The Søren Kierkegaard Statue in Copenhagen.Existential themes have been hinted at throughout history. Examples include Socrates and his life, Gautama Buddha's teachings, the Bible in the Book of Ecclesiastes and the Book of Job, Saint Augustine in his Confessions, Mulla Sadra's writings, and Descartes' Meditations. Individualist politics, such as those advanced by John Locke, advocated individual autonomy and self-determination rather than the state ruling over the individual. This kind of political philosophy, although not existential in nature, provided a welcoming climate for existentialism.

In 1670, Blaise Pascal's unfinished notes were published under the title of Pensées (i.e., "Thoughts"). In the work, he described many fundamental themes of existentialism. Pascal argued that without a God, life would be meaningless and miserable. People would only be able to create obstacles and overcome them in an attempt to escape boredom. These token-victories would ultimately become meaningless, since people would eventually die. This was good enough reason not to choose to become an atheist, according to Pascal.

Existentialism, in its currently recognizable 20th century form, was inspired by Søren Kierkegaard, Fyodor Dostoevsky and the German philosophers Friedrich Nietzsche, Edmund Husserl, and Martin Heidegger. It became popular in the mid-20th century through the works of the French writer-philosophers Jean-Paul Sartre and Simone de Beauvoir, whose versions of it were set out in a popular form in Sartre's 1946 Existentialism is a Humanism and Beauvoir's The Ethics of Ambiguity.

Gabriel Marcel pursued theological versions of existentialism, most notably Christian existentialism. Other theological existentialists include Paul Tillich, Rudolf Bultmann, Miguel de Unamuno, Thomas Hora and Martin Buber. Moreover, one-time Marxist Nikolai Berdyaev, developed a philosophy of Christian existentialism in his native Russia, and later in France, in the decades preceding World War II.

Georg Wilhelm Friedrich Hegel and Arthur Schopenhauer are also important influences on the development of existentialism (although not precursors), because the philosophies of Søren Kierkegaard and Friedrich Nietzsche were written in response or opposition to Hegel and Schopenhauer, respectively.

Kierkegaard and Nietzsche

The first philosophers considered fundamental to the existentialist movement are Søren Kierkegaard and Friedrich Nietzsche, though neither used the term "existentialism". Like Pascal, they were interested in people's concealment of the meaninglessness of life and the use of diversion to escape from boredom.

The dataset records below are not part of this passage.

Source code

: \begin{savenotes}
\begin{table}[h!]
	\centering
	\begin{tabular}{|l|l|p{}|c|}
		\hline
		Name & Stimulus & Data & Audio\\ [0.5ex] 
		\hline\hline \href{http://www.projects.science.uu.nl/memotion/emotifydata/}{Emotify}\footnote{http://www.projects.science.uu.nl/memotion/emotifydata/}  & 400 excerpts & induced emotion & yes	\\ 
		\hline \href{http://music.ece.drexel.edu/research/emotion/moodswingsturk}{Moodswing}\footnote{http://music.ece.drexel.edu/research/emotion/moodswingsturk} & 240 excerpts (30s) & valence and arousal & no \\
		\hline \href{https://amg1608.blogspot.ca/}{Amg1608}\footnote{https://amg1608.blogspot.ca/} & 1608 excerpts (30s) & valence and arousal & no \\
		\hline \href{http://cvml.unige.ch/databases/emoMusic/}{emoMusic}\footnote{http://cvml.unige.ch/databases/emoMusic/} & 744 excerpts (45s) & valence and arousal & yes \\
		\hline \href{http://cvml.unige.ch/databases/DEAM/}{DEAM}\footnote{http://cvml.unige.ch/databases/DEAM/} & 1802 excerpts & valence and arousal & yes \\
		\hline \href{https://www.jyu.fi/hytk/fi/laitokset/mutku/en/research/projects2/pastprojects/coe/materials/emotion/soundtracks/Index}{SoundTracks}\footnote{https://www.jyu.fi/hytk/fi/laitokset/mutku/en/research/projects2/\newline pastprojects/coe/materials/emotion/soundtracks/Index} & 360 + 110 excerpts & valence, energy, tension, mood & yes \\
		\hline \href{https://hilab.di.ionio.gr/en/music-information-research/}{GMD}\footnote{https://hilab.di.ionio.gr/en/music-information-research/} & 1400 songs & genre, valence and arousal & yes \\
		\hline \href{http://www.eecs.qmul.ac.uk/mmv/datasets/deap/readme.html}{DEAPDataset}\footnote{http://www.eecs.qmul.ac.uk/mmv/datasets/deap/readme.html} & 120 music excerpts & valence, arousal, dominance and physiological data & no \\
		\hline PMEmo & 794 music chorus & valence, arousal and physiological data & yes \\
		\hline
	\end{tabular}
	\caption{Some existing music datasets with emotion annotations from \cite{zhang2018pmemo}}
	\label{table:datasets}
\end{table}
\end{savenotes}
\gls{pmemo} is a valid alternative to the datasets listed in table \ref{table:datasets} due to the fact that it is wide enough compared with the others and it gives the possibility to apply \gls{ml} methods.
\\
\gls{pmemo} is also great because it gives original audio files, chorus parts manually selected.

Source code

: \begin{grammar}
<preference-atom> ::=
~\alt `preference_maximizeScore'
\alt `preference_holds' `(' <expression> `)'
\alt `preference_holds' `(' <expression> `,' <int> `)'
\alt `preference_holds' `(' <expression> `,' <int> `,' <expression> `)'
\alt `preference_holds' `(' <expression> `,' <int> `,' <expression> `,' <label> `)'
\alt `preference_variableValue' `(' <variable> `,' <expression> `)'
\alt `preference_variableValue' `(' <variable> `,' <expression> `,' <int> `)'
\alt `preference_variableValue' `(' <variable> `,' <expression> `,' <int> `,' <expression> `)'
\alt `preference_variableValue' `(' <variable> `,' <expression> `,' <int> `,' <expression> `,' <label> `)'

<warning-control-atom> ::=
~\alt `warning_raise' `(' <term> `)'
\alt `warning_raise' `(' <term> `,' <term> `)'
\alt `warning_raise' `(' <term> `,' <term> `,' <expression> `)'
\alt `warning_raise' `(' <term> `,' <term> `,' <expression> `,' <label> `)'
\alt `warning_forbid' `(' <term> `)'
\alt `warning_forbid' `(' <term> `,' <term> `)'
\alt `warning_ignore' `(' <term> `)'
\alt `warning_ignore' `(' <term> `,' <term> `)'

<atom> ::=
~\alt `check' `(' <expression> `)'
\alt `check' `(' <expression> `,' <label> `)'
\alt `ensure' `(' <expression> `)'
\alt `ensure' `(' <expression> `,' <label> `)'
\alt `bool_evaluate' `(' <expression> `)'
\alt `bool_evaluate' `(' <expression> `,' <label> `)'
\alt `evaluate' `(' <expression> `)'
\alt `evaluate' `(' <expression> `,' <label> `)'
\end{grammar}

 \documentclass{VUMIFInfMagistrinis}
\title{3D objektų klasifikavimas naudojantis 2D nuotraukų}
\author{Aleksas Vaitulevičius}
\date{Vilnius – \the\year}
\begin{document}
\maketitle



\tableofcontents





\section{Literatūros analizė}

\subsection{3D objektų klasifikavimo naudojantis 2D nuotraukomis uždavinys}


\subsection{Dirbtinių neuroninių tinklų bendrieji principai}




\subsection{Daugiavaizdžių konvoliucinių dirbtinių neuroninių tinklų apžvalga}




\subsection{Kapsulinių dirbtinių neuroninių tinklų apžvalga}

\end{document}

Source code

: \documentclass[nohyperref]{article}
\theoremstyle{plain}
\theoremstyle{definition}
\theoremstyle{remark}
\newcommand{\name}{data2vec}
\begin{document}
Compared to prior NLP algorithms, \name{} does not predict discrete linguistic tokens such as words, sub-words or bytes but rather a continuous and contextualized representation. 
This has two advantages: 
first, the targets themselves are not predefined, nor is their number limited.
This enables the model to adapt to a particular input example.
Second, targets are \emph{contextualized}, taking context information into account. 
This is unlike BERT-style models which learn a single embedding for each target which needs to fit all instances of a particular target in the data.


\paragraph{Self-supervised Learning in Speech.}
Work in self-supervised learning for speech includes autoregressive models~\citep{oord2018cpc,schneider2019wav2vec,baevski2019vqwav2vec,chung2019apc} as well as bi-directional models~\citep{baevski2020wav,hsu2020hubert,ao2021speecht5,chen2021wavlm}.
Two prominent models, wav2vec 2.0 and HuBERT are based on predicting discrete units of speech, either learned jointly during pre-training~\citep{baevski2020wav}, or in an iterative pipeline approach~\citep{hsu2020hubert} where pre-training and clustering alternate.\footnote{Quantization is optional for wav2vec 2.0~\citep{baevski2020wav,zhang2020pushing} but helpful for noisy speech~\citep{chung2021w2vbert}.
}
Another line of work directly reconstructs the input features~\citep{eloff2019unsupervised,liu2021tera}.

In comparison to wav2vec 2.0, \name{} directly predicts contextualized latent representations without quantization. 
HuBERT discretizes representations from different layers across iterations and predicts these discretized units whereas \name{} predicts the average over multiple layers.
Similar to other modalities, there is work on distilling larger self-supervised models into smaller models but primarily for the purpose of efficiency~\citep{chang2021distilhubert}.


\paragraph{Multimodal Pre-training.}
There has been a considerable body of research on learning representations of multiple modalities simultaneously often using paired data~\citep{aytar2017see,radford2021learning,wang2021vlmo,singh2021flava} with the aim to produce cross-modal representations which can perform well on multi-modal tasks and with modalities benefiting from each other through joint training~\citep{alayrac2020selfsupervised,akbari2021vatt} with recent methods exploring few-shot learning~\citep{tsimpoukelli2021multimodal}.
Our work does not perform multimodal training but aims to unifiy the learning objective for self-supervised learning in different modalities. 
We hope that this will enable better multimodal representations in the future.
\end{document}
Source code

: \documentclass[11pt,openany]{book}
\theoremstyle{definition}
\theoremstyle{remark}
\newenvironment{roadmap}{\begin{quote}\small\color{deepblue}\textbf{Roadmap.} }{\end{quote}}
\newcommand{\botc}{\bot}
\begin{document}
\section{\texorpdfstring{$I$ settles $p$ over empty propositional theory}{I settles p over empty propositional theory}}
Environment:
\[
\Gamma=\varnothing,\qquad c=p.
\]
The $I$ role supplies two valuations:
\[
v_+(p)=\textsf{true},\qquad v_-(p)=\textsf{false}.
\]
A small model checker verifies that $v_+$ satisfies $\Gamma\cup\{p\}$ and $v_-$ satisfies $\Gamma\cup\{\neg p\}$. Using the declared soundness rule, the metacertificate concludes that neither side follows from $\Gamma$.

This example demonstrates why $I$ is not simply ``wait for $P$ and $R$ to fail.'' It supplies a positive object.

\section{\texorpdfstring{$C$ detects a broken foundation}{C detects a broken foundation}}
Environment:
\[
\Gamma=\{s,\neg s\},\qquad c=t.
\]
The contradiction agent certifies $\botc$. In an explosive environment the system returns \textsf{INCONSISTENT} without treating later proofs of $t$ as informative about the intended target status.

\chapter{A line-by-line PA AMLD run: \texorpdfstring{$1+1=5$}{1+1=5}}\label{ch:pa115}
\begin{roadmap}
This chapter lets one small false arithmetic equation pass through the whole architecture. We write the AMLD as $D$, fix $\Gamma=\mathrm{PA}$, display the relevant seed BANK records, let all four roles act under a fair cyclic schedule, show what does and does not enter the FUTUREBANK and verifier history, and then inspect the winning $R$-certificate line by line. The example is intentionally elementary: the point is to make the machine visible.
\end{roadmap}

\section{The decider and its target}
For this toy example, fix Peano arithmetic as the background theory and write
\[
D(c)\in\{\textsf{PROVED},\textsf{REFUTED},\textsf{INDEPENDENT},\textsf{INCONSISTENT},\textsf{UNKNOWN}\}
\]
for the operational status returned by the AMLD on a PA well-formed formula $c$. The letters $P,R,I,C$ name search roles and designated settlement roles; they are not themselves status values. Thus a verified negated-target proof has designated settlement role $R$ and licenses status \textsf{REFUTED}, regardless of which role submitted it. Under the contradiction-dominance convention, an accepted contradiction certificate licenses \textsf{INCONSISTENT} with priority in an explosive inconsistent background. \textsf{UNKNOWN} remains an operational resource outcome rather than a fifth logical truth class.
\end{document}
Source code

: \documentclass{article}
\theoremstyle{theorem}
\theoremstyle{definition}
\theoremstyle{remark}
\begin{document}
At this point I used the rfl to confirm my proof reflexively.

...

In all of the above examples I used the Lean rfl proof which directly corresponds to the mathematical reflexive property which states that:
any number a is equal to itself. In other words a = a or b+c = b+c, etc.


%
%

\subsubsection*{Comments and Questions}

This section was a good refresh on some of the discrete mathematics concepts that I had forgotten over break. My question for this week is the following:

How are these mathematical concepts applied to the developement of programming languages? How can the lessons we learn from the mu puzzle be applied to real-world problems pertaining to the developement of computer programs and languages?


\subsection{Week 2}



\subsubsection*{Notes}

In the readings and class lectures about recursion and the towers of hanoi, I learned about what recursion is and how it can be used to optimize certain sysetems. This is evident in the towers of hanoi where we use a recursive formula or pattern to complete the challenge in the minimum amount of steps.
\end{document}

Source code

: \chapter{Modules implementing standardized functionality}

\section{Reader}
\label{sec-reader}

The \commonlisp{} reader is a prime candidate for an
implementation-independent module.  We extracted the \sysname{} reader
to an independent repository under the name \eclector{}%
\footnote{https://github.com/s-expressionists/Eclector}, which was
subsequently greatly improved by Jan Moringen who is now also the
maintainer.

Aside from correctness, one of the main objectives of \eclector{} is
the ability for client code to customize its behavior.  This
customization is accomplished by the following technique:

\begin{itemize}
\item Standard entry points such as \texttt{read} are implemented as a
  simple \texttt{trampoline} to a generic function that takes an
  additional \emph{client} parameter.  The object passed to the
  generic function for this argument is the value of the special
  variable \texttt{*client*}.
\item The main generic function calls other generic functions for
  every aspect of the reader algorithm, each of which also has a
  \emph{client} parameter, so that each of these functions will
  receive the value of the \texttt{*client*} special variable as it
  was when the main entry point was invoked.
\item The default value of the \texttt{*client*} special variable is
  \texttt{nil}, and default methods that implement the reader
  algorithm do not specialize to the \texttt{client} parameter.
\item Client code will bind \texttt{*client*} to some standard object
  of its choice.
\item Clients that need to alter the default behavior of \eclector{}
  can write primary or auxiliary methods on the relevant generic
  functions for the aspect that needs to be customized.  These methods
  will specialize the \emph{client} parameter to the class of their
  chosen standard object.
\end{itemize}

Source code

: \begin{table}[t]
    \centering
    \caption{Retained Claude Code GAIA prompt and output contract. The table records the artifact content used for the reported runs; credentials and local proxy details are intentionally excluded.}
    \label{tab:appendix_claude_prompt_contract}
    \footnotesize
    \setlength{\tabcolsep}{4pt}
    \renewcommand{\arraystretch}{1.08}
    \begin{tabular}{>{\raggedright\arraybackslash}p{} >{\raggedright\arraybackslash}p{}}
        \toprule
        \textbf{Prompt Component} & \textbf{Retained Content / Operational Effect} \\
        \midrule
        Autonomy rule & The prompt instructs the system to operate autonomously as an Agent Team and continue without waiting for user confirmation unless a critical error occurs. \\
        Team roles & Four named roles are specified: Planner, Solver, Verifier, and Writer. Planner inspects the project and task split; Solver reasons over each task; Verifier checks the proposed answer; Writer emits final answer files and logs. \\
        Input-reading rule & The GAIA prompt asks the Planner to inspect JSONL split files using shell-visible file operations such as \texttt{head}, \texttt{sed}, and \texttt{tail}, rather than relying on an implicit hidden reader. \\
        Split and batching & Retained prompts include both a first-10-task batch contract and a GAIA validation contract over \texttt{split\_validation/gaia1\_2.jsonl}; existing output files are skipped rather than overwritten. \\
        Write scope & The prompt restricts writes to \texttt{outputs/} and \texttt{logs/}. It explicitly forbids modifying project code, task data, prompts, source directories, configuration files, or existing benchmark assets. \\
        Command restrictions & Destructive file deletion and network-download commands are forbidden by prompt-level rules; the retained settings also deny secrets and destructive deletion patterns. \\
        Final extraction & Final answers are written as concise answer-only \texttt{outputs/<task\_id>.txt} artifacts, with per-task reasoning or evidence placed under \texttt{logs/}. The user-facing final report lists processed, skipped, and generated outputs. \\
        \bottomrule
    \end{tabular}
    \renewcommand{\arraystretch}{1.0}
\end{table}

However, what Pascal did not write about was that people can create and change their fundamental values and beliefs. Kierkegaard and Nietzsche wrote that human nature and human identity vary depending on what values and beliefs humans hold. Objective truths (for example mathematical truths) are important, but detached or observational modes of thought can never truly comprehend human experience. Great individuals invent their own values and create the very terms under which they excel. Kierkegaard's knight of faith and Nietzsche's Übermensch are examples of those who define the nature of their own existence. In contrast, Pascal did not reason that human nature and identity are constituted by the free decisions and choices of people.

Kierkegaard's and Nietzsche's works were published too early to be considered a part of the 20th century existentialist movement. They were philosophers whose works and influences are not limited to existentialism. They have been appropriated and seen as precursors to many other intellectual movements, including postmodernism, nihilism, and various strands of psychology. Thus, it is unknown whether they would have supported the existentialism of the 20th century or accepted tenets of Jean-Paul Sartre's version of it. Nevertheless, their works are precursors to many later developments in existentialist thought.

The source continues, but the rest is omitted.